This article was published 22/10/2016 (3294 days ago), so information in it may no longer be current.
At 85, Viv Rees is settling into a new role — that of caregiver. His wife, Sheila, was diagnosed with vascular dementia in 2014.
“I tend to cope with days as they come, rather than look down the road at what might happen,” he said.
Looking down the road in Manitoba, the number of people with dementia is expected to increase every year until it peaks in 2038. Then, an expected 41,000 Manitobans will have dementia. Now, nearly half of all Manitobans (43 per cent) know someone who has dementia or Alzheimer’s and the loved ones who care for them.
It’s crucial those caregivers take all the help they can get so they don’t burn out, said Norma Kirkby, program director for the Alzheimer Society of Manitoba. “When they realize what a toll caretaking is having on them, recovery is a lot more difficult.”
The society is hosting its annual conference for caregivers next Saturday.
“We say to them ‘If you don’t look after yourself physically and emotionally, you’re not going to be able to go the journey,” Kirkby said.
It can last an average of eight years, but it can also be 12 years or more, she said. “You have to pace yourself and be knowledgeable about services you can use as the disease progresses,” she said.

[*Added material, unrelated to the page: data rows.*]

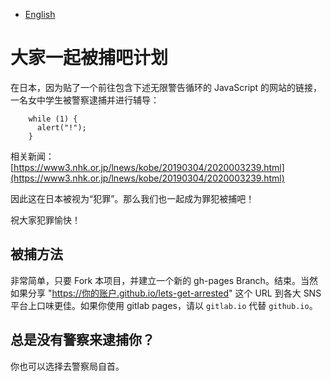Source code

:- [English](README.md)

# 大家一起被捕吧计划

在日本，因为贴了一个前往包含下述无限警告循环的 JavaScript 的网站的链接，一名女中学生被警察逮捕并进行辅导：

        while (1) {
          alert("!");
        }

相关新闻：
[https://www3.nhk.or.jp/lnews/kobe/20190304/2020003239.html](https://www3.nhk.or.jp/lnews/kobe/20190304/2020003239.html)

因此这在日本被视为“犯罪”。那么我们也一起成为罪犯被捕吧！

祝大家犯罪愉快！

## 被捕方法

非常简单，只要 Fork 本项目，并建立一个新的 gh-pages Branch。结束。当然如果分享 "https://你的账户.github.io/lets-get-arrested" 这个 URL 到各大 SNS 平台上口味更佳。如果你使用 gitlab pages，请以 `gitlab.io` 代替 `github.io`。

## 总是没有警察来逮捕你？

你也可以选择去警察局自首。
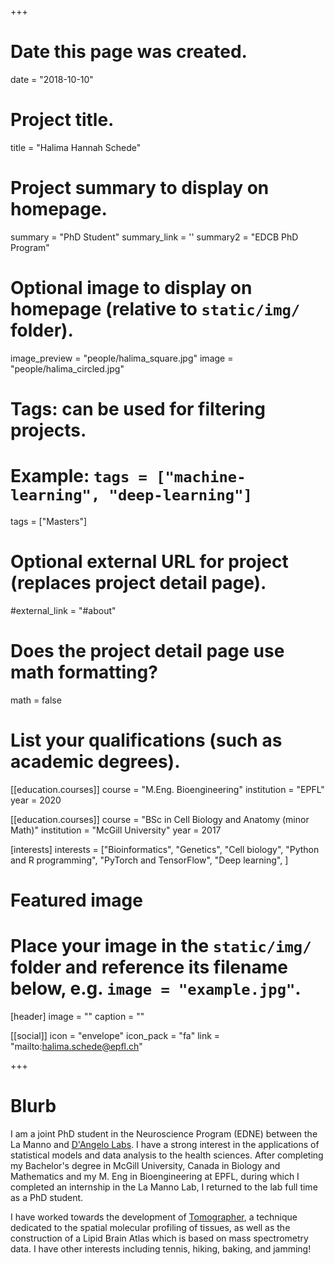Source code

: +++
# Date this page was created.
date = "2018-10-10"

# Project title.
title = "Halima Hannah Schede"

# Project summary to display on homepage.
summary = "PhD Student"
summary_link = ''
summary2 = "EDCB PhD Program"

# Optional image to display on homepage (relative to `static/img/` folder).
image_preview = "people/halima_square.jpg"
image = "people/halima_circled.jpg"

# Tags: can be used for filtering projects.
# Example: `tags = ["machine-learning", "deep-learning"]`
tags = ["Masters"]

# Optional external URL for project (replaces project detail page).
#external_link = "#about"

# Does the project detail page use math formatting?
math = false

# List your qualifications (such as academic degrees).

[[education.courses]]
  course = "M.Eng. Bioengineering"
  institution = "EPFL"
  year = 2020 

[[education.courses]]
  course = "BSc in Cell Biology and Anatomy (minor Math)"
  institution = "McGill University"
  year = 2017

[interests]
  interests = ["Bioinformatics",
    "Genetics",
    "Cell biology",
    "Python and R programming",
    "PyTorch and TensorFlow",
    "Deep learning",
  ]
# Featured image
# Place your image in the `static/img/` folder and reference its filename below, e.g. `image = "example.jpg"`.
[header]
image = ""
caption = ""


[[social]]
icon = "envelope"
icon_pack = "fa"
link = "mailto:halima.schede@epfl.ch"

 
+++
 
# Blurb
 
 I am a joint PhD student in the Neuroscience Program (EDNE) between the La Manno and [D'Angelo Labs](https://www.epfl.ch/labs/dangelo-lab/). I have a strong interest in the applications of statistical models and data analysis to the health sciences. After completing my Bachelor's degree in McGill University, Canada in Biology and Mathematics and my M. Eng in Bioengineering at EPFL, during which I completed an internship in the La Manno Lab, I returned to the lab full time as a PhD student.

I have worked towards the development of [Tomographer](https://www.biorxiv.org/content/10.1101/2020.08.04.235655v1), a technique dedicated to the spatial molecular profiling of tissues, as well as the construction of a Lipid Brain Atlas which is based on mass spectrometry data. I have other interests including tennis, hiking, baking, and jamming!
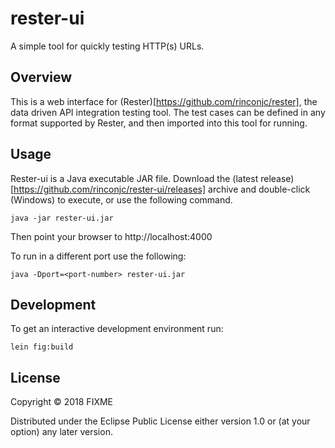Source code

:# rester-ui

A simple tool for quickly testing HTTP(s) URLs. 

## Overview

This is a web interface for (Rester)[https://github.com/rinconjc/rester], the data driven API integration testing tool.
The test cases can be defined in any format supported by Rester, and then imported into this tool for running.

## Usage

Rester-ui is a Java executable JAR file. Download the (latest release)[https://github.com/rinconjc/rester-ui/releases] archive and double-click (Windows) to execute, or use the following command.

    java -jar rester-ui.jar
    
Then point your browser to http://localhost:4000

To run in a different port use the following:
    
    java -Dport=<port-number> rester-ui.jar

## Development

To get an interactive development environment run:

    lein fig:build

## License

Copyright © 2018 FIXME

Distributed under the Eclipse Public License either version 1.0 or (at your option) any later version.
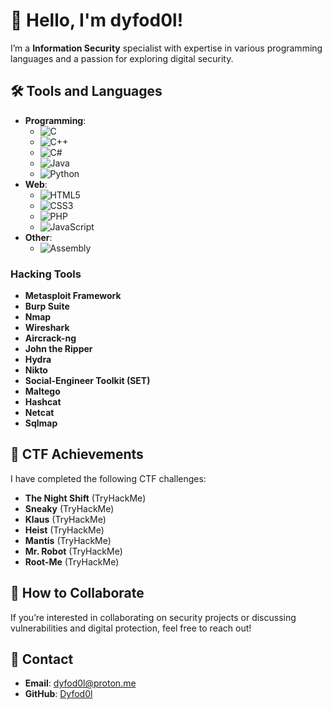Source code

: # 👾 Hello, I'm dyfod0l!

I’m a **Information Security** specialist with expertise in various programming languages and a passion for exploring digital security.

## 🛠️ Tools and Languages

- **Programming**: 
  - ![C](https://img.shields.io/badge/C-000000?style=flat&logo=c&logoColor=white)
  - ![C++](https://img.shields.io/badge/C%2B%2B-00599C?style=flat&logo=c%2B%2B&logoColor=white)
  - ![C#](https://img.shields.io/badge/C%23-239120?style=flat&logo=c-sharp&logoColor=white)
  - ![Java](https://img.shields.io/badge/Java-007396?style=flat&logo=java&logoColor=white)
  - ![Python](https://img.shields.io/badge/Python-3776AB?style=flat&logo=python&logoColor=white)
- **Web**: 
  - ![HTML5](https://img.shields.io/badge/HTML5-E34F26?style=flat&logo=html5&logoColor=white)
  - ![CSS3](https://img.shields.io/badge/CSS3-1572B6?style=flat&logo=css3&logoColor=white)
  - ![PHP](https://img.shields.io/badge/PHP-777BB4?style=flat&logo=php&logoColor=white)
  - ![JavaScript](https://img.shields.io/badge/JavaScript-F7DF1E?style=flat&logo=javascript&logoColor=black)
- **Other**: 
  - ![Assembly](https://img.shields.io/badge/Assembly-000000?style=flat&logo=assembly&logoColor=white)

### Hacking Tools

- **Metasploit Framework**
- **Burp Suite**
- **Nmap**
- **Wireshark**
- **Aircrack-ng**
- **John the Ripper**
- **Hydra**
- **Nikto**
- **Social-Engineer Toolkit (SET)**
- **Maltego**
- **Hashcat**
- **Netcat**
- **Sqlmap**

## 🚀 CTF Achievements

I have completed the following CTF challenges:

- **The Night Shift** (TryHackMe)
- **Sneaky** (TryHackMe)
- **Klaus** (TryHackMe)
- **Heist** (TryHackMe)
- **Mantis** (TryHackMe)
- **Mr. Robot** (TryHackMe)
- **Root-Me** (TryHackMe)

## 🤖 How to Collaborate

If you’re interested in collaborating on security projects or discussing vulnerabilities and digital protection, feel free to reach out!

## 📡 Contact

- **Email**: [dyfod0l@proton.me](mailto:dyfod0l@proton.me)
- **GitHub**: [Dyfod0l](https://github.com/abyss-white)
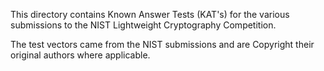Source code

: 
This directory contains Known Answer Tests (KAT's) for the various
submissions to the NIST Lightweight Cryptography Competition.

The test vectors came from the NIST submissions and are Copyright their
original authors where applicable.
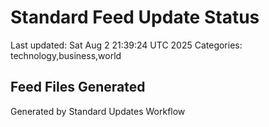 # Standard Feed Update Status
Last updated: Sat Aug  2 21:39:24 UTC 2025
Categories: technology,business,world

## Feed Files Generated

Generated by Standard Updates Workflow
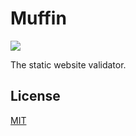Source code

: # Muffin

![](https://raviqqe.s3.amazonaws.com/muffin/cute-icon.png)

The static website validator.

## License

[MIT](LICENSE)
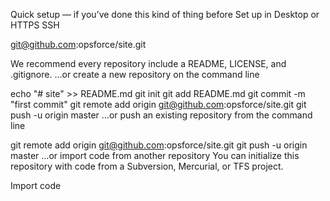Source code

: Quick setup — if you’ve done this kind of thing before
 Set up in Desktop	or
 HTTPS
 SSH

git@github.com:opsforce/site.git

We recommend every repository include a README, LICENSE, and .gitignore.
…or create a new repository on the command line

echo "# site" >> README.md
git init
git add README.md
git commit -m "first commit"
git remote add origin git@github.com:opsforce/site.git
git push -u origin master
…or push an existing repository from the command line

git remote add origin git@github.com:opsforce/site.git
git push -u origin master
…or import code from another repository
You can initialize this repository with code from a Subversion, Mercurial, or TFS project.

Import code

“It’s exasperating at times,” said Rees, but never dull.
“She told someone she knew Donald Trump,” said her husband who is certain his wife has never met the Donald.
The changes he’s seen in Sheila have happened slowly, he said. “It’s very insidious.. gradual… More often now, I’m making a decision ‘Is it the old person speaking or the new person speaking?’ The two of them are there.”
Since the dementia diagnosis, they’ve moved into an assisted-living home. “Sheila was forgetting how to cook, and the stove was left on, things like that,” he said.
He said he takes breaks when he can. Friday mornings, he leaves Sheila for 45 minutes to join a singing group in their building. “I can leave her for a short while but not for a long time.”
On Thursdays, he goes for coffee with other caregivers while their spouses attend a support group at the Alzheimer society office downtown. “It’s our own little support group.”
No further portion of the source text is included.